# Cluster Profiler Tutorial: Understanding What Makes Clusters Different

This notebook demonstrates how to use the **Cluster Profiler** package to statistically analyze what features characterize different clusters in your data.

## What is Cluster Profiling?

After clustering your data, you often ask: *"What makes each cluster unique?"* 

Cluster Profiler answers this by:
- Testing each feature for significant differences between each cluster vs. all others
- Calculating effect sizes to measure the magnitude of differences
- Correcting for multiple testing to avoid false discoveries
- Ranking features by statistical importance, not just p-values

Let's see it in action!

In [None]:
import numpy as np
import pandas as pd
import matplotlib.pyplot as plt
import seaborn as sns
from sklearn.datasets import make_blobs
from sklearn.cluster import KMeans
from cluster_profiler import ClusterProfiler

# Set style for better plots
plt.style.use('default')
sns.set_palette("husl")
np.random.seed(42)

## Step 1: Creating a Realistic Test Dataset

We'll create a dataset that mimics real-world scenarios where:
1. **Some features truly differentiate clusters** (meaningful)
2. **Some features are just noise** (random)
3. **Features have different distributions** (normal, skewed, categorical)

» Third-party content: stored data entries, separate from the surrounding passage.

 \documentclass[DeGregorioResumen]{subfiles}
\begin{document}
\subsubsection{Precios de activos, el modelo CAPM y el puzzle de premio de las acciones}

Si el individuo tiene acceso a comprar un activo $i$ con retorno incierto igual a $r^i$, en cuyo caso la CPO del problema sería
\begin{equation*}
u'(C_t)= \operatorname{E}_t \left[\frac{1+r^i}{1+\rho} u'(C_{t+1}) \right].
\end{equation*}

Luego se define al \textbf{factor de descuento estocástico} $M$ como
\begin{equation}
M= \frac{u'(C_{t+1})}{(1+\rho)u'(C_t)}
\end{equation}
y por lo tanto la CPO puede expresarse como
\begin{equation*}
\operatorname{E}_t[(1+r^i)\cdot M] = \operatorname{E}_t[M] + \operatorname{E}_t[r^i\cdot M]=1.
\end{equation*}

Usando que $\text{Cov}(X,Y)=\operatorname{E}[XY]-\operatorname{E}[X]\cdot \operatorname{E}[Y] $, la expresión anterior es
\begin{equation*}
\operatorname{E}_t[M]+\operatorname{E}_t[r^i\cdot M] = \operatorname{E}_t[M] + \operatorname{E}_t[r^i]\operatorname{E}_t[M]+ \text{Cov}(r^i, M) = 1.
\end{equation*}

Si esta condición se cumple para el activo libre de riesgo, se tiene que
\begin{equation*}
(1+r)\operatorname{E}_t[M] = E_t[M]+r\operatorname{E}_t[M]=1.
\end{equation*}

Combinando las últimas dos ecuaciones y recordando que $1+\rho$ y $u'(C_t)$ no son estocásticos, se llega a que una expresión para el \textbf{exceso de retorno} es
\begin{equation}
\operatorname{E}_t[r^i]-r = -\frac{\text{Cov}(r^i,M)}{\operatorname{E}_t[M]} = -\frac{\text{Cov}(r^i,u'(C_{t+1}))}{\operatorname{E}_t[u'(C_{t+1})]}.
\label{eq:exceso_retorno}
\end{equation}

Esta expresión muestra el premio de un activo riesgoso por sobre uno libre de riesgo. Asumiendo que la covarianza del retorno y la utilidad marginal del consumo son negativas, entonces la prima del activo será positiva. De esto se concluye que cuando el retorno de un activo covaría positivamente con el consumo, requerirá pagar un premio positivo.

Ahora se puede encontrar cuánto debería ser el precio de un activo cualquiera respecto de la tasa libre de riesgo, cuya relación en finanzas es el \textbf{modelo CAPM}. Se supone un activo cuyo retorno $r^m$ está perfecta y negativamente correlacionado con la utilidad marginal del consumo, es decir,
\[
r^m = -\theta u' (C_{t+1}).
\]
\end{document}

This helps us test if our profiler correctly identifies meaningful vs. random features.

In [None]:
# Step 1a: Generate base clusters using make_blobs
# Why make_blobs? It creates well-separated clusters in continuous space
X, true_labels = make_blobs(n_samples=300, centers=3, n_features=4, 
                           cluster_std=1.5, random_state=42)

# Create DataFrame with meaningful names
data = pd.DataFrame(X, columns=['income', 'age', 'education_years', 'experience'])

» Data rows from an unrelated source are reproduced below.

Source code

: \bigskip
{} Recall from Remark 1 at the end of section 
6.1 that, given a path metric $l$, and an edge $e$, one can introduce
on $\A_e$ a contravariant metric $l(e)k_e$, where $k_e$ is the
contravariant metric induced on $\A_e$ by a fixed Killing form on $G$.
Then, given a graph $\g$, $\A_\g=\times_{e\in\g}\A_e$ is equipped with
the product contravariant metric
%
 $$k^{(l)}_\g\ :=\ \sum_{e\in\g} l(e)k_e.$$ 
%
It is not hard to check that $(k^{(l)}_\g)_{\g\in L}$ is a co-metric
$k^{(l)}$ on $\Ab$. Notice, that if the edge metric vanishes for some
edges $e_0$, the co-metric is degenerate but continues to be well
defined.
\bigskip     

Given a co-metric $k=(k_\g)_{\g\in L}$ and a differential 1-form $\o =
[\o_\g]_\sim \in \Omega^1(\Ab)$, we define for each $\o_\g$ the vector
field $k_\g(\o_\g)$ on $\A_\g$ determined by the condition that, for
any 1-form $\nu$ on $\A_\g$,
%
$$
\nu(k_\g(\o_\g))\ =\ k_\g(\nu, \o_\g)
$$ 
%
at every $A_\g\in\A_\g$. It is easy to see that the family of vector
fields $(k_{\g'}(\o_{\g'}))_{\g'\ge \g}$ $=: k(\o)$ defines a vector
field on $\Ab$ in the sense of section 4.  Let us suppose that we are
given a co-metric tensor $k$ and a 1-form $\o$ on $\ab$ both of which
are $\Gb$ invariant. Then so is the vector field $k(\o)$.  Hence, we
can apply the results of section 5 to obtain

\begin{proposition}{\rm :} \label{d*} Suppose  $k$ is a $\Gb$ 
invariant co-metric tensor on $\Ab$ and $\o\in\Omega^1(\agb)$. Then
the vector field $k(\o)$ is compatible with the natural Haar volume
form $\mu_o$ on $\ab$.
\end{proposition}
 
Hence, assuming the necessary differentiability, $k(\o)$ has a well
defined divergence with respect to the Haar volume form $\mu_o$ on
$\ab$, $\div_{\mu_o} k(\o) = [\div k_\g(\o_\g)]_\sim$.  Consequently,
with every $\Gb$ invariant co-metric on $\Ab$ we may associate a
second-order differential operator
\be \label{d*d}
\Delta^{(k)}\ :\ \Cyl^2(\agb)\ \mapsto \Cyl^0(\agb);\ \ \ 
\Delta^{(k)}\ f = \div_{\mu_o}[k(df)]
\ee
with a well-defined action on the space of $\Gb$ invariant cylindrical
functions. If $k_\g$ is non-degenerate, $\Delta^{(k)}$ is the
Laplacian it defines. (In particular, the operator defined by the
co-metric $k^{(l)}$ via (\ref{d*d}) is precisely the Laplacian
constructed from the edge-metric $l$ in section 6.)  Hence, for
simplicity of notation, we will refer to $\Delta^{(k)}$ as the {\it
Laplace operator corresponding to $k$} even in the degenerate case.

print(f"Base dataset shape: {data.shape}")
print(f"Number of natural clusters: {len(np.unique(true_labels))}")

In [None]:
# Step 1b: Add a categorical feature that correlates with clusters
# This simulates real scenarios like "customer type" varying by cluster

job_categories = []
for label in true_labels:
    if label == 0:  # Cluster 0: Mostly "Tech" workers
        job_categories.append(np.random.choice(['Tech', 'Finance', 'Healthcare'], p=[0.7, 0.2, 0.1]))
    elif label == 1:  # Cluster 1: Mostly "Finance" workers  
        job_categories.append(np.random.choice(['Finance', 'Tech', 'Healthcare'], p=[0.6, 0.3, 0.1]))
    else:  # Cluster 2: Mostly "Healthcare" workers
        job_categories.append(np.random.choice(['Healthcare', 'Tech', 'Finance'], p=[0.8, 0.1, 0.1]))

data['job_category'] = job_categories

print("Job category distribution by true cluster:")
pd.crosstab(true_labels, data['job_category'], margins=True)

In [None]:
# Step 1c: Add a skewed feature that varies by cluster
# This simulates features like "spending", "response time", etc.

spending_amounts = []
for label in true_labels:
    if label == 0:  # Low spenders
        spending_amounts.append(np.random.exponential(500))  
    elif label == 1:  # Medium spenders
        spending_amounts.append(np.random.exponential(1500))  
    else:  # High spenders
        spending_amounts.append(np.random.exponential(3000))  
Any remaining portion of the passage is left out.